%%
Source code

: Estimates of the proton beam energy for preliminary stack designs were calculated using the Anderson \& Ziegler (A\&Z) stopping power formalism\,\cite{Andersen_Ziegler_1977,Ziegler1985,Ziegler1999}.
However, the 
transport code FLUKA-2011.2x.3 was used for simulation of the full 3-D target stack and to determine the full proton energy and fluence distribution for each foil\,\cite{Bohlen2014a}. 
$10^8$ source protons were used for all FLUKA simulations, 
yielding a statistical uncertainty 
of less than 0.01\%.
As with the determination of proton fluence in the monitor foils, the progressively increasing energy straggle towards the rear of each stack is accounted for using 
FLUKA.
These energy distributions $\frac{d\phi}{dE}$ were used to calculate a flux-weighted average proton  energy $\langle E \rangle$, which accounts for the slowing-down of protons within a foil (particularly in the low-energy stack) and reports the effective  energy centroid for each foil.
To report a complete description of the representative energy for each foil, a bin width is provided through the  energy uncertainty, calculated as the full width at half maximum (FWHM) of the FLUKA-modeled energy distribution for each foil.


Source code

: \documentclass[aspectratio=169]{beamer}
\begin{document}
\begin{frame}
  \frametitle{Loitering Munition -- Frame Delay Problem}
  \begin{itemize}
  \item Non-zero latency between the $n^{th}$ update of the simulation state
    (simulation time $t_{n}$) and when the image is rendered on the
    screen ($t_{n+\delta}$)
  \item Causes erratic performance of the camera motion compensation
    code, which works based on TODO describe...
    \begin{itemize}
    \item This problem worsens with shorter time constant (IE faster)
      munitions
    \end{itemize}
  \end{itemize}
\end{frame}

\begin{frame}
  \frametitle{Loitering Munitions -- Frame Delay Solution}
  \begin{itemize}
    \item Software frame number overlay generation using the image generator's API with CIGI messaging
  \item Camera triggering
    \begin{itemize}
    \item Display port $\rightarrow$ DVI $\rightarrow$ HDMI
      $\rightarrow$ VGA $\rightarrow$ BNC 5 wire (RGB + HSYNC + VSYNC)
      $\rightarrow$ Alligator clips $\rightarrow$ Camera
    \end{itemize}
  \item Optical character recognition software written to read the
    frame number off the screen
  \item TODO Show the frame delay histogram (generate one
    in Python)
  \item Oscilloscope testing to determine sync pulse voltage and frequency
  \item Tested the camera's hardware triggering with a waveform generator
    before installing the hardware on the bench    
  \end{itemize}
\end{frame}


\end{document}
%%
■ What is being asked
All records shown above are to be reproduced without any alteration.

■ Answer box
Source code

: Estimates of the proton beam energy for preliminary stack designs were calculated using the Anderson \& Ziegler (A\&Z) stopping power formalism\,\cite{Andersen_Ziegler_1977,Ziegler1985,Ziegler1999}.
However, the 
transport code FLUKA-2011.2x.3 was used for simulation of the full 3-D target stack and to determine the full proton energy and fluence distribution for each foil\,\cite{Bohlen2014a}. 
$10^8$ source protons were used for all FLUKA simulations, 
yielding a statistical uncertainty 
of less than 0.01\%.
As with the determination of proton fluence in the monitor foils, the progressively increasing energy straggle towards the rear of each stack is accounted for using 
FLUKA.
These energy distributions $\frac{d\phi}{dE}$ were used to calculate a flux-weighted average proton  energy $\langle E \rangle$, which accounts for the slowing-down of protons within a foil (particularly in the low-energy stack) and reports the effective  energy centroid for each foil.
To report a complete description of the representative energy for each foil, a bin width is provided through the  energy uncertainty, calculated as the full width at half maximum (FWHM) of the FLUKA-modeled energy distribution for each foil.


Source code

: \documentclass[aspectratio=169]{beamer}
\begin{document}
\begin{frame}
  \frametitle{Loitering Munition -- Frame Delay Problem}
  \begin{itemize}
  \item Non-zero latency between the $n^{th}$ update of the simulation state
    (simulation time $t_{n}$) and when the image is rendered on the
    screen ($t_{n+\delta}$)
  \item Causes erratic performance of the camera motion compensation
    code, which works based on TODO describe...
    \begin{itemize}
    \item This problem worsens with shorter time constant (IE faster)
      munitions
    \end{itemize}
  \end{itemize}
\end{frame}

\begin{frame}
  \frametitle{Loitering Munitions -- Frame Delay Solution}
  \begin{itemize}
    \item Software frame number overlay generation using the image generator's API with CIGI messaging
  \item Camera triggering
    \begin{itemize}
    \item Display port $\rightarrow$ DVI $\rightarrow$ HDMI
      $\rightarrow$ VGA $\rightarrow$ BNC 5 wire (RGB + HSYNC + VSYNC)
      $\rightarrow$ Alligator clips $\rightarrow$ Camera
    \end{itemize}
  \item Optical character recognition software written to read the
    frame number off the screen
  \item TODO Show the frame delay histogram (generate one
    in Python)
  \item Oscilloscope testing to determine sync pulse voltage and frequency
  \item Tested the camera's hardware triggering with a waveform generator
    before installing the hardware on the bench    
  \end{itemize}
\end{frame}


\end{document}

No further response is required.